**Assignment**
With both ends included, repeat exactly the lines of the entries below from the one containing "Indicații: Graful este" down to the one containing "3. Răspuns corect: c )", and no others.

....

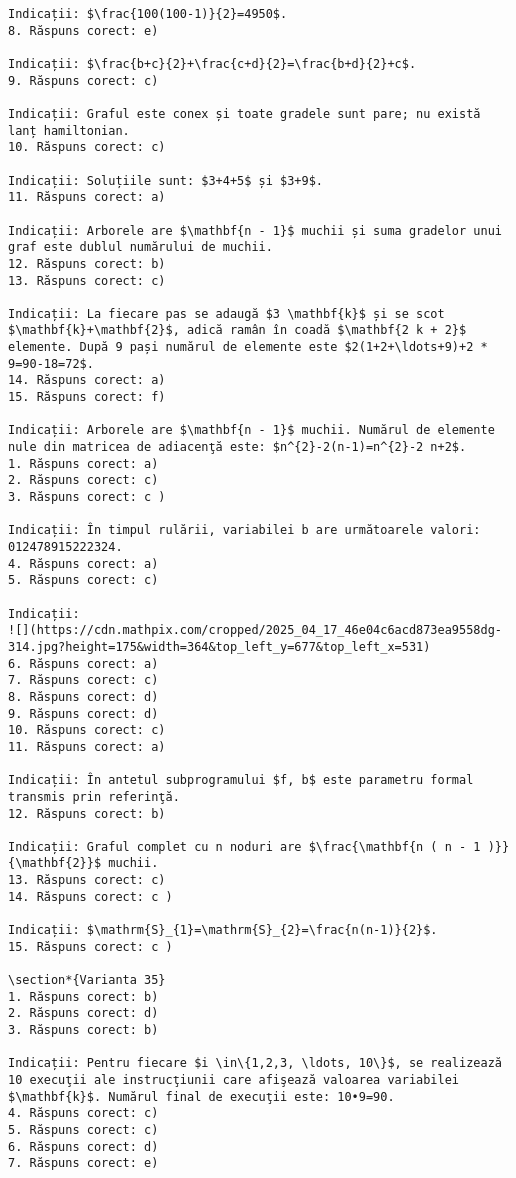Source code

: \begin{verbatim}
Indicații: $\frac{100(100-1)}{2}=4950$.
8. Răspuns corect: e)

Indicații: $\frac{b+c}{2}+\frac{c+d}{2}=\frac{b+d}{2}+c$.
9. Răspuns corect: c)

Indicații: Graful este conex și toate gradele sunt pare; nu există lanț hamiltonian.
10. Răspuns corect: c)

Indicații: Soluțiile sunt: $3+4+5$ și $3+9$.
11. Răspuns corect: a)

Indicații: Arborele are $\mathbf{n - 1}$ muchii și suma gradelor unui graf este dublul numărului de muchii.
12. Răspuns corect: b)
13. Răspuns corect: c)

Indicații: La fiecare pas se adaugă $3 \mathbf{k}$ și se scot $\mathbf{k}+\mathbf{2}$, adică ramân în coadă $\mathbf{2 k + 2}$ elemente. După 9 pași numărul de elemente este $2(1+2+\ldots+9)+2 * 9=90-18=72$.
14. Răspuns corect: a)
15. Răspuns corect: f)

Indicații: Arborele are $\mathbf{n - 1}$ muchii. Numărul de elemente nule din matricea de adiacenţă este: $n^{2}-2(n-1)=n^{2}-2 n+2$.
1. Răspuns corect: a)
2. Răspuns corect: c)
3. Răspuns corect: c )

Indicații: În timpul rulării, variabilei b are următoarele valori:
012478915222324.
4. Răspuns corect: a)
5. Răspuns corect: c)

Indicații:
![](https://cdn.mathpix.com/cropped/2025_04_17_46e04c6acd873ea9558dg-314.jpg?height=175&width=364&top_left_y=677&top_left_x=531)
6. Răspuns corect: a)
7. Răspuns corect: c)
8. Răspuns corect: d)
9. Răspuns corect: d)
10. Răspuns corect: c)
11. Răspuns corect: a)

Indicații: În antetul subprogramului $f, b$ este parametru formal transmis prin referinţă.
12. Răspuns corect: b)

Indicații: Graful complet cu n noduri are $\frac{\mathbf{n ( n - 1 )}}{\mathbf{2}}$ muchii.
13. Răspuns corect: c)
14. Răspuns corect: c )

Indicații: $\mathrm{S}_{1}=\mathrm{S}_{2}=\frac{n(n-1)}{2}$.
15. Răspuns corect: c )

\section*{Varianta 35}
1. Răspuns corect: b)
2. Răspuns corect: d)
3. Răspuns corect: b)

Indicații: Pentru fiecare $i \in\{1,2,3, \ldots, 10\}$, se realizează 10 execuţii ale instrucţiunii care afişează valoarea variabilei $\mathbf{k}$. Numărul final de execuţii este: 10•9=90.
4. Răspuns corect: c)
5. Răspuns corect: c)
6. Răspuns corect: d)
7. Răspuns corect: e)


\end{verbatim}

....

**Task answer**
Indicații: Graful este conex și toate gradele sunt pare; nu există lanț hamiltonian.
10. Răspuns corect: c)

Indicații: Soluțiile sunt: $3+4+5$ și $3+9$.
11. Răspuns corect: a)

Indicații: Arborele are $\mathbf{n - 1}$ muchii și suma gradelor unui graf este dublul numărului de muchii.
12. Răspuns corect: b)
13. Răspuns corect: c)

Indicații: La fiecare pas se adaugă $3 \mathbf{k}$ și se scot $\mathbf{k}+\mathbf{2}$, adică ramân în coadă $\mathbf{2 k + 2}$ elemente. După 9 pași numărul de elemente este $2(1+2+\ldots+9)+2 * 9=90-18=72$.
14. Răspuns corect: a)
15. Răspuns corect: f)

Indicații: Arborele are $\mathbf{n - 1}$ muchii. Numărul de elemente nule din matricea de adiacenţă este: $n^{2}-2(n-1)=n^{2}-2 n+2$.
1. Răspuns corect: a)
2. Răspuns corect: c)
3. Răspuns corect: c )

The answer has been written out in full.